« Scipion » de Pablo Casacuberta

 Titre original : « Escipión »

Traduction de François Gaudry

(Editions Métailié, 2015)


Pablo Casacuberta est né à Montevideo en 1969. Il pratique tout à la fois l'écriture, la peinture, la photographie et la vidéo. Dans ce roman, il met en scène avec beaucoup d'humour, un homme baptisé Hannibal par son historien de père et que la vie a vaincu. La mort de ce père qui a tant pesé sur son destin, va amener Hannibal à ouvrir de vieilles blessures... Les péripéties du récit trouvent leur source dans l'introspection à laquelle se livre sans discontinuer ce personnage de raté, dans sa manière démesurément sensible d'être au monde.

« -N'est-ce pas que sur cette photo la ressemblance entre vous deux est frappante ? dit Manzini avec enthousiasme. 

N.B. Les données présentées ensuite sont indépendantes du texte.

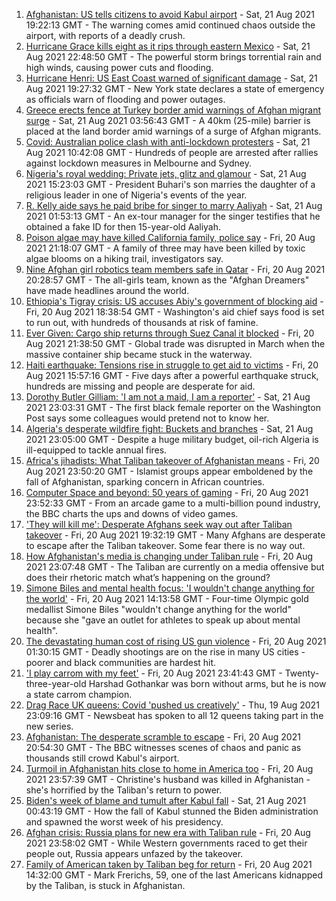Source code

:1. [Afghanistan: US tells citizens to avoid Kabul airport](https://www.bbc.co.uk/news/world-asia-58293832) - Sat, 21 Aug 2021 19:22:13 GMT - The warning comes amid continued chaos outside the airport, with reports of a deadly crush.
2. [Hurricane Grace kills eight as it rips through eastern Mexico](https://www.bbc.co.uk/news/world-latin-america-58295511) - Sat, 21 Aug 2021 22:48:50 GMT - The powerful storm brings torrential rain and high winds, causing power cuts and flooding.
3. [Hurricane Henri: US East Coast warned of significant damage](https://www.bbc.co.uk/news/world-us-canada-58294809) - Sat, 21 Aug 2021 19:27:32 GMT - New York state declares a state of emergency as officials warn of flooding and power outages.
4. [Greece erects fence at Turkey border amid warnings of Afghan migrant surge](https://www.bbc.co.uk/news/world-europe-58289893) - Sat, 21 Aug 2021 03:56:43 GMT - A 40km (25-mile) barrier is placed at the land border amid warnings of a surge of Afghan migrants.
5. [Covid: Australian police clash with anti-lockdown protesters](https://www.bbc.co.uk/news/world-australia-58291873) - Sat, 21 Aug 2021 10:42:08 GMT - Hundreds of people are arrested after rallies against lockdown measures in Melbourne and Sydney.
6. [Nigeria's royal wedding: Private jets, glitz and glamour](https://www.bbc.co.uk/news/world-africa-58291132) - Sat, 21 Aug 2021 15:23:03 GMT - President Buhari's son marries the daughter of a religious leader in one of Nigeria's events of the year.
7. [R. Kelly aide says he paid bribe for singer to marry Aaliyah](https://www.bbc.co.uk/news/entertainment-arts-58289890) - Sat, 21 Aug 2021 01:53:13 GMT - An ex-tour manager for the singer testifies that he obtained a fake ID for then 15-year-old Aaliyah.
8. [Poison algae may have killed California family, police say](https://www.bbc.co.uk/news/world-us-canada-58288482) - Fri, 20 Aug 2021 21:18:07 GMT - A family of three may have been killed by toxic algae blooms on a hiking trail, investigators say.
9. [Nine Afghan girl robotics team members safe in Qatar](https://www.bbc.co.uk/news/world-us-canada-58286398) - Fri, 20 Aug 2021 20:28:57 GMT - The all-girls team, known as the "Afghan Dreamers" have made headlines around the world.
10. [Ethiopia's Tigray crisis: US accuses Abiy's government of blocking aid](https://www.bbc.co.uk/news/world-africa-58279442) - Fri, 20 Aug 2021 18:38:54 GMT - Washington's aid chief says food is set to run out, with hundreds of thousands at risk of famine.
11. [Ever Given: Cargo ship returns through Suez Canal it blocked](https://www.bbc.co.uk/news/world-middle-east-58288512) - Fri, 20 Aug 2021 21:38:50 GMT - Global trade was disrupted in March when the massive container ship became stuck in the waterway.
12. [Haiti earthquake: Tensions rise in struggle to get aid to victims](https://www.bbc.co.uk/news/world-latin-america-58284713) - Fri, 20 Aug 2021 15:57:16 GMT - Five days after a powerful earthquake struck, hundreds are missing and people are desperate for aid.
13. [Dorothy Butler Gilliam: 'I am not a maid, I am a reporter'](https://www.bbc.co.uk/news/stories-58259503) - Sat, 21 Aug 2021 23:03:31 GMT - The first black female reporter on the Washington Post says some colleagues would pretend not to know her.
14. [Algeria's desperate wildfire fight: Buckets and branches](https://www.bbc.co.uk/news/world-africa-58269789) - Sat, 21 Aug 2021 23:05:00 GMT - Despite a huge military budget, oil-rich Algeria is ill-equipped to tackle annual fires.
15. [Africa's jihadists: What Taliban takeover of Afghanistan means](https://www.bbc.co.uk/news/world-africa-58279439) - Fri, 20 Aug 2021 23:50:20 GMT - Islamist groups appear emboldened by the fall of Afghanistan, sparking concern in African countries.
16. [Computer Space and beyond: 50 years of gaming](https://www.bbc.co.uk/news/technology-58281812) - Fri, 20 Aug 2021 23:52:33 GMT - From an arcade game to a multi-billion pound industry, the BBC charts the ups and downs of video games.
17. ['They will kill me': Desperate Afghans seek way out after Taliban takeover](https://www.bbc.co.uk/news/world-asia-58286372) - Fri, 20 Aug 2021 19:32:19 GMT - Many Afghans are desperate to escape after the Taliban takeover. Some fear there is no way out.
18. [How Afghanistan's media is changing under Taliban rule](https://www.bbc.co.uk/news/world-asia-58273011) - Fri, 20 Aug 2021 23:07:48 GMT - The Taliban are currently on a media offensive but does their rhetoric match what’s happening on the ground?
19. [Simone Biles and mental health focus: 'I wouldn't change anything for the world'](https://www.bbc.co.uk/sport/av/gymnastics/58284865) - Fri, 20 Aug 2021 14:13:58 GMT - Four-time Olympic gold medallist Simone Biles "wouldn't change anything for the world" because she "gave an outlet for athletes to speak up about mental health".
20. [The devastating human cost of rising US gun violence](https://www.bbc.co.uk/news/world-us-canada-58207384) - Fri, 20 Aug 2021 01:30:15 GMT - Deadly shootings are on the rise in many US cities - poorer and black communities are hardest hit.
21. ['I play carrom with my feet'](https://www.bbc.co.uk/news/world-asia-india-58265853) - Fri, 20 Aug 2021 23:41:43 GMT - Twenty-three-year-old Harshad Gothankar was born without arms, but he is now a state carrom champion.
22. [Drag Race UK queens: Covid 'pushed us creatively'](https://www.bbc.co.uk/news/newsbeat-58270184) - Thu, 19 Aug 2021 23:09:16 GMT - Newsbeat has spoken to all 12 queens taking part in the new series.
23. [Afghanistan: The desperate scramble to escape](https://www.bbc.co.uk/news/world-asia-58286000) - Fri, 20 Aug 2021 20:54:30 GMT - The BBC witnesses scenes of chaos and panic as thousands still crowd Kabul's airport.
24. [Turmoil in Afghanistan hits close to home in America too](https://www.bbc.co.uk/news/world-us-canada-58288575) - Fri, 20 Aug 2021 23:57:39 GMT - Christine's husband was killed in Afghanistan - she's horrified by the Taliban's return to power.
25. [Biden's week of blame and tumult after Kabul fall](https://www.bbc.co.uk/news/world-us-canada-58286766) - Sat, 21 Aug 2021 00:43:19 GMT - How the fall of Kabul stunned the Biden administration and spawned the worst week of his presidency.
26. [Afghan crisis: Russia plans for new era with Taliban rule](https://www.bbc.co.uk/news/world-europe-58265934) - Fri, 20 Aug 2021 23:58:02 GMT - While Western governments raced to get their people out, Russia appears unfazed by the takeover.
27. [Family of American taken by Taliban beg for return](https://www.bbc.co.uk/news/world-us-canada-58276062) - Fri, 20 Aug 2021 14:32:00 GMT - Mark Frerichs, 59, one of the last Americans kidnapped by the Taliban, is stuck in Afghanistan.
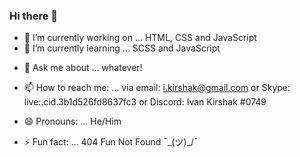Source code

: ### Hi there 👋

- 🔭 I’m currently working on ... HTML, CSS and JavaScript
- 🌱 I’m currently learning ... SCSS and JavaScript
<!-- - 👯 I’m looking to collaborate on ...
- 🤔 I’m looking for help with ... -->
- 💬 Ask me about ... whatever! 
- 📫 How to reach me: ... via email: i.kirshak@gmail.com
                           or Skype: live:.cid.3b1d526fd8637fc3
                           or Discord: Ivan Kirshak #0749
                           
- 😄 Pronouns: ... He/Him
- ⚡ Fun fact: ... 404 Fun Not Found  ¯\_(ツ)_/¯


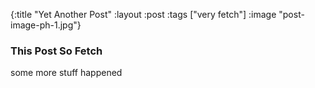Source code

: {:title "Yet Another Post"
 :layout :post
 :tags  ["very fetch"]
 :image "post-image-ph-1.jpg"}

### This Post So Fetch

some more stuff happened

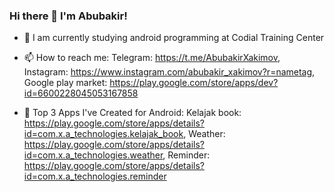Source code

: ### Hi there 👋 I'm Abubakir!

- 🌱 I am currently studying android programming at Codial Training Center

- 📫 How to reach me: Telegram: https://t.me/AbubakirXakimov,
                      Instagram: https://www.instagram.com/abubakir_xakimov?r=nametag,
                      Google play market: https://play.google.com/store/apps/dev?id=6600228045053167858
                      
- 📱 Top 3 Apps I've Created for Android: Kelajak book: https://play.google.com/store/apps/details?id=com.x.a_technologies.kelajak_book,
                                          Weather: https://play.google.com/store/apps/details?id=com.x.a_technologies.weather,
                                          Reminder: https://play.google.com/store/apps/details?id=com.x.a_technologies.reminder
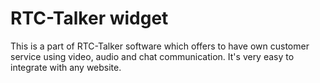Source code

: # RTC-Talker widget
This is a part of RTC-Talker software which offers to have own customer service using video, audio and chat communication. It's very easy to integrate with any website. 
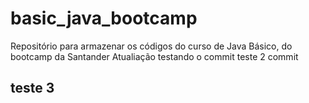 # basic_java_bootcamp
Repositório para armazenar os códigos do curso de Java Básico, do bootcamp da Santander
Atualiação testando o commit
teste 2 commit

## teste 3 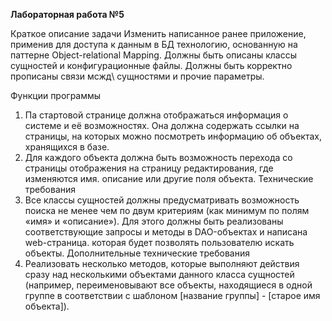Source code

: **Лабораторная работа №5**

Краткое описание задачи
Изменить написанное ранее приложение, применив для доступа к данным в БД технологию, основанную на паттерне Object-relational Mapping. 
Должны быть описаны классы сущностей и конфигурационные файлы. Должны быть корректно прописаны связи мсжд\ сущностями и прочие параметры.

Функции программы
1.	Па стартовой странице должна отображаться информация о системе и её возможностях. Она должна содержать ссылки на страницы, 
на которых можно посмотреть информацию об объектах, хранящихся в базе.
2.	Для каждого объекта должна быть возможность перехода со страницы отображения на страницу редактирования, где изменяются имя. описание или другие поля объекта.
Технические требования
1.	Все классы сущностей должны предусматривать возможность поиска не менее чем по двум критериям (как минимум по полям «имя» и «описание»). 
Для этого должны быть реализованы соответствующие запросы и методы в DAO-объектах и написана web-страница. которая будет позволять пользователю искать объекты.
Дополнительные технические требования
2.	Реализовать несколько методов, которые выполняют действия сразу над несколькими объектами данного класса сущностей (например, 
переименовывают все объекты, находящиеся в одной группе в соответствии с шаблоном [название группы] - [старое имя объекта]).
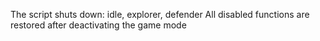 The script shuts down:
idle,
explorer,
defender
All disabled functions are restored after deactivating the game mode
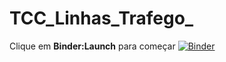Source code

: # TCC_Linhas_Trafego_
 
Clique em **Binder:Launch** para começar
[![Binder](https://mybinder.org/badge_logo.svg)](https://mybinder.org/v2/gh/guilistocco/TCC_Linhas_Trafego_/master)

En regardant de près, je dus convenir, en l'honneur de la vérité, qu'il avait un peu raison. À trente ans et quelques, sous cette lumière et cet angle, mon père n'était qu'une joyeuse et robuste version de ma personne. Il avait, pensai-je, le visage que j'aurais eu si je n'avais pas été piétiné, écarté et détruit, justement par lui-même. Sans lui, j'aurais peut-être eu une expression similaire à la sienne, un sourire épanoui, publicitaire, et la même lueur de sapin de Noël dans le regard. L'instant d'après, je corrigeai. Sans ton père, tu n'aurais aucune expression, ni triste ni heureuse, car tu ne serais même pas venu au monde. Je devais au moins au professeur cette contingence, et lui nier quelque mérite sur ce plan était décidément mesquin. »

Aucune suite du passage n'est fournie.